6. Research Deficiencies and Prospects

There are still some limitations in this paper. First of all, although this paper follows academic conventions by using a village-level relative deprivation index calculated from rural household income to represent income inequality among rural households, this single-dimensional metric based solely on income may overlook the impact of factors such as wealth, land access, or credit availability on rural income inequality. Future research should comprehensively incorporate relevant factors that could significantly influence rural household income inequality levels, aiming to more accurately measure the extent of such inequality.

Secondly, since this paper quantifies rural households’ income inequality by benchmarking against the economic status of fellow villagers, it has a strong correlation with the same village.
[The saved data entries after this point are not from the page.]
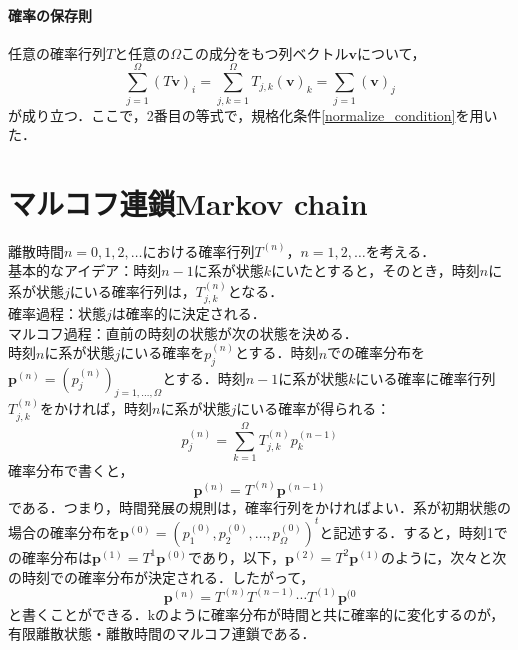 \paragraph{確率の保存則}
任意の確率行列$T$と任意の$\Omega$この成分をもつ列ベクトル$\bm{v}$について，
\begin{equation}
    \sum_{j=1}^{\Omega} (T\bm{v})_i = \sum_{j,k=1}^{\Omega}T_{j,k}(\bm{v})_k = \sum_{j=1}(\bm{v})_j 
\end{equation}
が成り立つ．ここで，2番目の等式で，規格化条件\eqref{normalize_condition}を用いた．





\section{マルコフ連鎖Markov chain}
離散時間$n=0,1,2,\ldots$における確率行列$T^{(n)}$，$n=1,2,\ldots$を考える．\\
基本的なアイデア：時刻$n-1$に系が状態$k$にいたとすると，そのとき，時刻$n$に系が状態$j$にいる確率行列は，$T_{j,k}^{(n)}$となる．\\
確率過程：状態$j$は確率的に決定される．\\
マルコフ過程：直前の時刻の状態が次の状態を決める．\\

時刻$n$に系が状態$j$にいる確率を$p_j^{(n)}$とする．時刻$n$での確率分布を$\bm{p}^{(n)}=(p_j^{(n)})_{j=1,\ldots,\Omega}$とする．時刻$n-1$に系が状態$k$にいる確率に確率行列$T_{j,k}^{(n)}$をかければ，時刻$n$に系が状態$j$にいる確率が得られる：
\begin{equation}
    p_{j}^{(n)}=\sum_{k=1}^{\Omega}T_{j,k}^{(n)}p_k^{(n-1)}
\end{equation}
確率分布で書くと，
\begin{equation}
    \bm{p}^{(n)}=T^{(n)}\bm{p}^{(n-1)}
\end{equation}
である．つまり，時間発展の規則は，確率行列をかければよい．系が初期状態の場合の確率分布を$\bm{p}^{(0)}=(p_1^{(0)},p_2^{(0)},\ldots,p_{\Omega}^{(0)})^{t}$と記述する．すると，時刻1での確率分布は$\bm{p}^{(1)}=T^{1}\bm{p}^{(0)}$であり，以下，$\bm{p}^{(2)}=T^{2}\bm{p}^{(1)}$のように，次々と次の時刻での確率分布が決定される．したがって，
\begin{equation}
    \bm{p}^{(n)}=T^{(n)}T^{(n-1)}\cdots T^{(1)}\bm{p}^{(0}
\end{equation}
と書くことができる．kのように確率分布が時間と共に確率的に変化するのが，有限離散状態・離散時間のマルコフ連鎖である．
At the same time, owing to the unavailability of village-tier data in public datasets, it is impossible to control the relevant confounding factors at the village level, so the village-level regional fixed effects are used to alleviate their possible impact on the estimation results. The explained variables of this paper are categorical variables of 0 and 1, and theoretically, the xtlogit model should be used for estimation. However, because the xtlogit model has many limitations in adding fixed effects and clustering robust standard errors, the high-dimensional fixed effects model is adopted for regression tests following the existing research. Even though the xtlogit model is deployed in subsequent robustness checks to reconfirm the validity of the paper’s core findings, there is still a certain gap in the estimation results of different models. Therefore, in the subsequent research, the current model should be further optimized and improved according to the research objectives to safeguard the scholarly validity and robustness of this paper’s investigation.

Furthermore, the current study only examines how income inequality affects rural households’ CET from two perspectives: energy consumption and government governance quality. In future research, it would be valuable to adopt a more systematic and comprehensive approach by incorporating additional factors at both the household and regional levels that may influence rural households’ CET. This would help further enrich the relevant literature.